▶ _Task objective_: Search the entries for the word "존재한다면" and report each line that has it.

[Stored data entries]
━━━
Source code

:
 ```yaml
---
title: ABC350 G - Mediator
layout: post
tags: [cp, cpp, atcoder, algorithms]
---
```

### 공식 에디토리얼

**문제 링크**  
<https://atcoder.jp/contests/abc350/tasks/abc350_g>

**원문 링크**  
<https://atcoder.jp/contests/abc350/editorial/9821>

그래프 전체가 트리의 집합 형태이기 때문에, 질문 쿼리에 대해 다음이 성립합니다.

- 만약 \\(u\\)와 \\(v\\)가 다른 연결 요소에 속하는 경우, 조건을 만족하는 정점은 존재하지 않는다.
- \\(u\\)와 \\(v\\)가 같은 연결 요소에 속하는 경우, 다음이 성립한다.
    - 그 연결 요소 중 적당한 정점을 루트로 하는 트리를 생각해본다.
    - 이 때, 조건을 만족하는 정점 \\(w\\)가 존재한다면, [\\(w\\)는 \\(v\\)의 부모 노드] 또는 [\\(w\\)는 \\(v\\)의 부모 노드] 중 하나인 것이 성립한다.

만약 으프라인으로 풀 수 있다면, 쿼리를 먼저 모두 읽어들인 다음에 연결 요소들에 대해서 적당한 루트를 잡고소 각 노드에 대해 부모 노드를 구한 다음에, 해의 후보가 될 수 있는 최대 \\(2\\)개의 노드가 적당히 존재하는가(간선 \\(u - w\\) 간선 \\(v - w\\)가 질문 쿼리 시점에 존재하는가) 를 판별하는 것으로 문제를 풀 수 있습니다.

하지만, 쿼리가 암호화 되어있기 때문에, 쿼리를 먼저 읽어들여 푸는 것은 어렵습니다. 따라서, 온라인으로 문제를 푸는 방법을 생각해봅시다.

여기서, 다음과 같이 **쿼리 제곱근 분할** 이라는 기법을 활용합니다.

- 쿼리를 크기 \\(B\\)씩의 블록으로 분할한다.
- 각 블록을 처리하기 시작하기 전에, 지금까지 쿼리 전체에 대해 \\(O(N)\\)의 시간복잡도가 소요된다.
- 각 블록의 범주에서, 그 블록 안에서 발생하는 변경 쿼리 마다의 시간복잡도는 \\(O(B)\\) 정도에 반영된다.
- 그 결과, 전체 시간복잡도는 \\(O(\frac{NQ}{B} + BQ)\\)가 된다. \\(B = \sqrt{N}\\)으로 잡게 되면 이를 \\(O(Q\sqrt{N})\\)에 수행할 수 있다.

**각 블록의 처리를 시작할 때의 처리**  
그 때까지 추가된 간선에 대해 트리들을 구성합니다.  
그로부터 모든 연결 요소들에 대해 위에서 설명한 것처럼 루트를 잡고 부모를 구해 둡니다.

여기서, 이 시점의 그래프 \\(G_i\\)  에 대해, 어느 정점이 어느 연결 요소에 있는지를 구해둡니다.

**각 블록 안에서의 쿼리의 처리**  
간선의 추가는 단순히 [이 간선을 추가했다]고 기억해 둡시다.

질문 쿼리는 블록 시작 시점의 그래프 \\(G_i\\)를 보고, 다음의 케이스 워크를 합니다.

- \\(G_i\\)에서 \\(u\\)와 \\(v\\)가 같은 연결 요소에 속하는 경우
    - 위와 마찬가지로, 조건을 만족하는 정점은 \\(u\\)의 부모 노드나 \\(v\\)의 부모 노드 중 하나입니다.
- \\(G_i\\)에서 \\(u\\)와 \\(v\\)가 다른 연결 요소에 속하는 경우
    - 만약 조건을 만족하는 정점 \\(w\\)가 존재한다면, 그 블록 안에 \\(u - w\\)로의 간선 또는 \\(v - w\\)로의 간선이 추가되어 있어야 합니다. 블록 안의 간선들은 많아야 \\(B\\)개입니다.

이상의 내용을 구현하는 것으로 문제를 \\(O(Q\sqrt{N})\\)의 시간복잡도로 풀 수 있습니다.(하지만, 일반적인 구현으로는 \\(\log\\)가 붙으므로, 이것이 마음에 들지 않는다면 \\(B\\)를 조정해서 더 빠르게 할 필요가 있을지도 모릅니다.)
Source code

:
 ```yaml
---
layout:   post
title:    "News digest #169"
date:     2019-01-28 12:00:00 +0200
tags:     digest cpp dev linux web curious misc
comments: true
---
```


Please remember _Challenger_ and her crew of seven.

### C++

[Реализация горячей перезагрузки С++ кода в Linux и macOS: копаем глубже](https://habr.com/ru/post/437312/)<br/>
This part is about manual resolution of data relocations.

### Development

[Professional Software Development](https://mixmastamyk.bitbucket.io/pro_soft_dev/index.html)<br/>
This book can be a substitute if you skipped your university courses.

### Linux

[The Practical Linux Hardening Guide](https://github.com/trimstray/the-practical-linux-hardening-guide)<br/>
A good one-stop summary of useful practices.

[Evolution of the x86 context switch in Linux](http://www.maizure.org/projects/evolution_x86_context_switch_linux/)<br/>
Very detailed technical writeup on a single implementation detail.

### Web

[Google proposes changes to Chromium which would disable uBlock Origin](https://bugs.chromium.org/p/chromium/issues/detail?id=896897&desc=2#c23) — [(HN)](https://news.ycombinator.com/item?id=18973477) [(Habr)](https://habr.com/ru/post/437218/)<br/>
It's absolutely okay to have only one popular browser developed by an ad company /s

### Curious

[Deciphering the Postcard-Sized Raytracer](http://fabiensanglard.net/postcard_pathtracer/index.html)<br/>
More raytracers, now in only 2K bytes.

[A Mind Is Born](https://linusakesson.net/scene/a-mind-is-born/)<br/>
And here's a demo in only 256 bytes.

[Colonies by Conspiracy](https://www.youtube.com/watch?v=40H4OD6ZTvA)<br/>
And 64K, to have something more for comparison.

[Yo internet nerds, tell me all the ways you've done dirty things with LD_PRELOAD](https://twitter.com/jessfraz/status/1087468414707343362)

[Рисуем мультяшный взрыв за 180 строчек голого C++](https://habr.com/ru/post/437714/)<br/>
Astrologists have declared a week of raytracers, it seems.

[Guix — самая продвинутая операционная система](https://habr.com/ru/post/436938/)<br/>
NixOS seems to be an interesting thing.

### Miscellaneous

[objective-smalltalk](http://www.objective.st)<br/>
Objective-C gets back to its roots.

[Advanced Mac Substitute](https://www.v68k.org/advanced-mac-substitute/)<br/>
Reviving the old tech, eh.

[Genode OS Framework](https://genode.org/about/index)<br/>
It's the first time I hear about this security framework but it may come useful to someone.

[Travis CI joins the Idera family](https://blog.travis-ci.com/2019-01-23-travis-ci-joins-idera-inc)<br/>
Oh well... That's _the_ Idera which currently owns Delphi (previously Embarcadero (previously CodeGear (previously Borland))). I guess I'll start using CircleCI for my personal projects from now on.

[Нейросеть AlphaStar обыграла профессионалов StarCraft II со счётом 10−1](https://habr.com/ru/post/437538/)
━━━
▶ _Completed exercise_:
    - 이 때, 조건을 만족하는 정점 \\(w\\)가 존재한다면, [\\(w\\)는 \\(v\\)의 부모 노드] 또는 [\\(w\\)는 \\(v\\)의 부모 노드] 중 하나인 것이 성립한다.
    - 만약 조건을 만족하는 정점 \\(w\\)가 존재한다면, 그 블록 안에 \\(u - w\\)로의 간선 또는 \\(v - w\\)로의 간선이 추가되어 있어야 합니다. 블록 안의 간선들은 많아야 \\(B\\)개입니다.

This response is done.